Include Industry-Specific Keywords

When you write your resume, it’s important to include industry-specific keywords. This way, it’s easier for hiring managers to find your resume online. After all, you can’t land an interview if no one reads your resume. When hiring managers search for potential applicants online, they input industry-related keywords into the job site’s search bar. For your resume to populate in the results, you need to include keywords the hiring manager is likely to search. If you can’t think of any, spend some time reading relevant job postings; they often include several industry-related terms you can include.

Start Each Sentence With an Action Verb

Beginning each sentence on your resume with a distinctive action verb increases your chances of getting an interview by 139.6 percent. Most hiring managers don’t want to read a resume that’s filled with soft, generic wording. After all, anybody can claim they’re a team player. Fluff like this doesn’t tell the reader anything about you. Instead, use strong, specific descriptions that begin with an action verb to grab the reader’s attention.

Use Verifiable Facts

Statements don’t mean anything without the stats to back them up. People tend to use generic jargon they think will make them look better, but vague statements usually work against you. Every point you make needs to include the facts to back up the statement. For example, instead of saying you’re a leader, say your leadership helped your sales team exceed its monthly sales goal by 25 percent.

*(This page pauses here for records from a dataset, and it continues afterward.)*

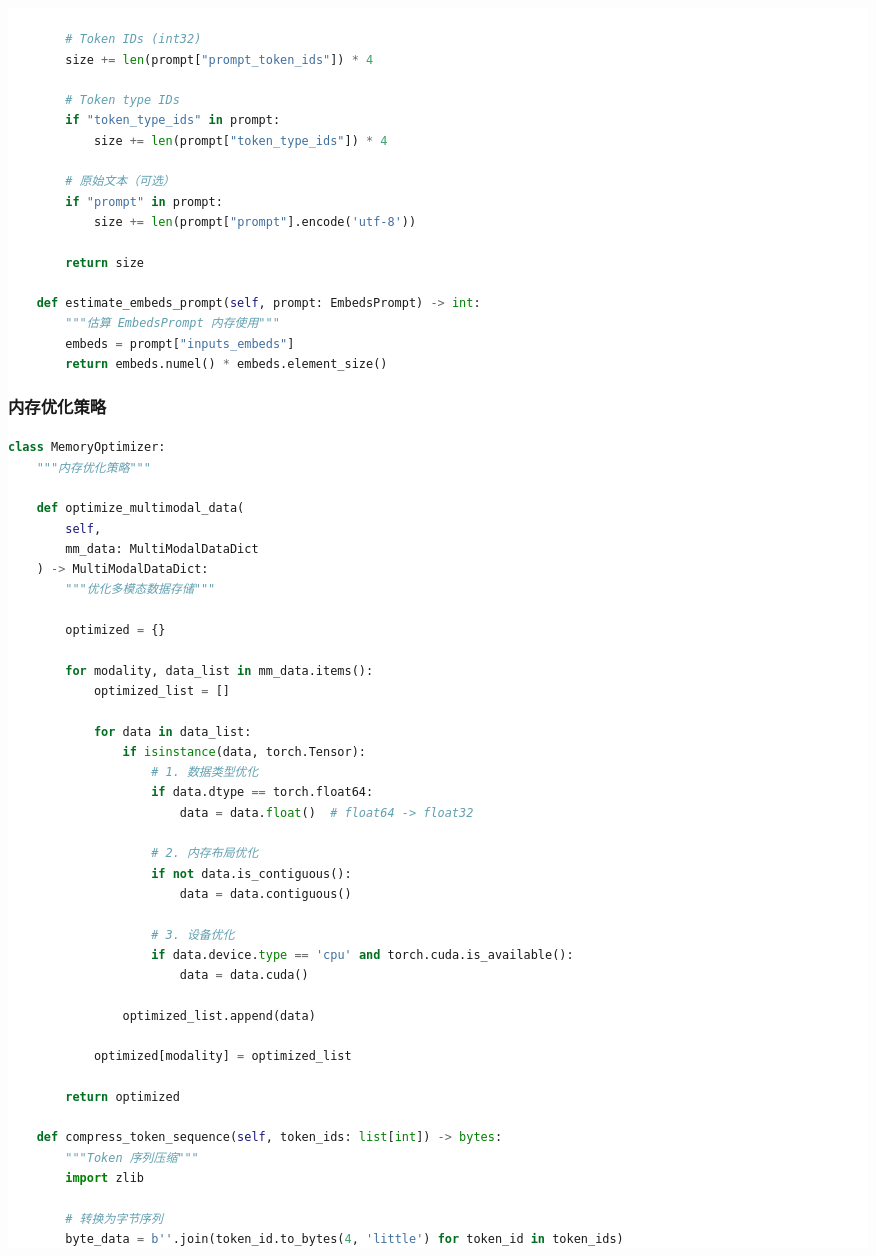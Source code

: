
 ```python
        
        # Token IDs (int32)
        size += len(prompt["prompt_token_ids"]) * 4
        
        # Token type IDs
        if "token_type_ids" in prompt:
            size += len(prompt["token_type_ids"]) * 4
        
        # 原始文本（可选）
        if "prompt" in prompt:
            size += len(prompt["prompt"].encode('utf-8'))
        
        return size
    
    def estimate_embeds_prompt(self, prompt: EmbedsPrompt) -> int:
        """估算 EmbedsPrompt 内存使用"""
        embeds = prompt["inputs_embeds"]
        return embeds.numel() * embeds.element_size()
```

### 内存优化策略

```python
class MemoryOptimizer:
    """内存优化策略"""
    
    def optimize_multimodal_data(
        self, 
        mm_data: MultiModalDataDict
    ) -> MultiModalDataDict:
        """优化多模态数据存储"""
        
        optimized = {}
        
        for modality, data_list in mm_data.items():
            optimized_list = []
            
            for data in data_list:
                if isinstance(data, torch.Tensor):
                    # 1. 数据类型优化
                    if data.dtype == torch.float64:
                        data = data.float()  # float64 -> float32
                    
                    # 2. 内存布局优化
                    if not data.is_contiguous():
                        data = data.contiguous()
                    
                    # 3. 设备优化
                    if data.device.type == 'cpu' and torch.cuda.is_available():
                        data = data.cuda()
                
                optimized_list.append(data)
            
            optimized[modality] = optimized_list
        
        return optimized
    
    def compress_token_sequence(self, token_ids: list[int]) -> bytes:
        """Token 序列压缩"""
        import zlib
        
        # 转换为字节序列
        byte_data = b''.join(token_id.to_bytes(4, 'little') for token_id in token_ids)
```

Make Your Resume Visually Attractive

Use colors, borders, and call-out boxes to draw the reader’s attention to important parts of your resume. In addition to highlighting specific points, the uniqueness makes your resume stand out. Just don’t overdo it. It’s still important for your resume to be easy to read and professional-looking.

Include the Website Address to Your LinkedIn Profile

Place the website address for your LinkedIn profile at the top of your resume with your other contact information. This way, the hiring manager has a way to view even more information about you. Be sure to style your LinkedIn profile so it doesn't reiterate the exact same information on your resume. Instead, the two should complement each other. For example, if you have a sentence on your resume that lists an accomplishment, use LinkedIn to expand on it by including more detailed information.

Ultimately, your resume should make you look like a pro and stand out from the crowd. If you create a memorable resume, it’s more likely the hiring manager will choose to interview you.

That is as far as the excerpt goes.